# Reviewer CojG
"Thank you for your response. The response has addressed most of my concerns. I will improve my scores accordingly. For further communication, could you report the performance of your method and BERT on more difficult datasets, such as MMLU or coding genreation, or some other datasets to justify the generalization of your framework. You can just sample some data for evaluation instead of evaluation on all data considering the ddl of response."

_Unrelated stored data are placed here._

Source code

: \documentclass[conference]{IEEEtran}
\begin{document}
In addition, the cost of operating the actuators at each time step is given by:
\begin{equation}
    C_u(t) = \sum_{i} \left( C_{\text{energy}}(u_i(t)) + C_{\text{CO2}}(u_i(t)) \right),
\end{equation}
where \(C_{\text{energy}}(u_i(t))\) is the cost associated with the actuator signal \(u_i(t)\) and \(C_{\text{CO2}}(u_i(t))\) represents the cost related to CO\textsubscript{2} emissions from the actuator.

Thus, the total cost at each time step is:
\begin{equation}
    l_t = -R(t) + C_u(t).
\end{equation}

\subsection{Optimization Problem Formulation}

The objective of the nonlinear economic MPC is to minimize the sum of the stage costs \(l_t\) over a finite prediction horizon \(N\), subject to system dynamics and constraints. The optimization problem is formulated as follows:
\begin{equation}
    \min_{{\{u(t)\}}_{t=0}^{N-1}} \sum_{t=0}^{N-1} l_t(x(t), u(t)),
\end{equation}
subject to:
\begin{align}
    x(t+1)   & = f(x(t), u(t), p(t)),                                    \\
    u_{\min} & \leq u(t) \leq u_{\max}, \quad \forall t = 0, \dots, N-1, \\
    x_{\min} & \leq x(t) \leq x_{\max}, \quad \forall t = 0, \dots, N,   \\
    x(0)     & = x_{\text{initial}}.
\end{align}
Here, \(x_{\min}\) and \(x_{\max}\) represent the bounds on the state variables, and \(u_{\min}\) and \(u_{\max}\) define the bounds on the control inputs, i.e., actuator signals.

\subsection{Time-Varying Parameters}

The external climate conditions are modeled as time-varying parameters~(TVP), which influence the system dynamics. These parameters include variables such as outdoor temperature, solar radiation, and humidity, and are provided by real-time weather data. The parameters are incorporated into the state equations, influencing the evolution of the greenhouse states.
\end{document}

Thank you for your response. The response has addressed most of my concerns. I will improve my scores accordingly. For further communication, could you report the performance of your method and BERT on more difficult datasets, such as MMLU or coding genreation, or some other datasets to justify the generalization of your framework. You can just sample some data for evaluation instead of evaluation on all data considering the ddl of response.
## Response:
We are truly delighted that our response has resolved the concerns you had. Moreover, the points you raised gave us the opportunity to reflect and discuss further, which enriched our research.
Before proceeding with our detailed response, we would like to apologize for the slight delay due to the ongoing experiments, and we kindly ask for your understanding.
We are also very pleased to address your additional questions. We applied CCL to the MMLU task as well, and also considered using BERT as the language model for inference.
- We adopted MMLU\'s common practice of using a fixed 5-shot setting for the few-shot size. Specifically, we used the "lukaemon/mmlu" dataset available on Hugging Face. This dataset consists of QA pairs across 57 diverse domains, with samples from each domain\'s train set and validation set available for use as few-shot examples. The train set contains the samples used for the fixed 5-shot setting, while the validation set contains around 30 samples per domain on average (though the exact number varies by domain).
- We combined the train set and validation set to train CCL. In other words, in the MMLU task setting with 57 environments, we trained a VAE. Afterward, for each input query, we collected 5 examples at the $c$ embedding level regardless of the domain. This approach is based on the fact that CCL is inherently designed to identify the intent of a query and retrieve examples that are helpful for task performance, irrespective of the domain. (We also retrieved 5 examples using the $x$ embedding, and we refer to the results from this approach as ICL.)
Table 5. MMLU performance comparison
| Method | Avg. Acc |
| --- | --- |
| ZS | 60.48 |
| fewshot | 61.37 |
| ICL | 61.37 |
| CCL | **61.52** |
- Table 5 shows the accuracy on MMLU when using Phi4-mini-IT as the base model. We observe that CCL shows a slight performance improvement compared to other baselines.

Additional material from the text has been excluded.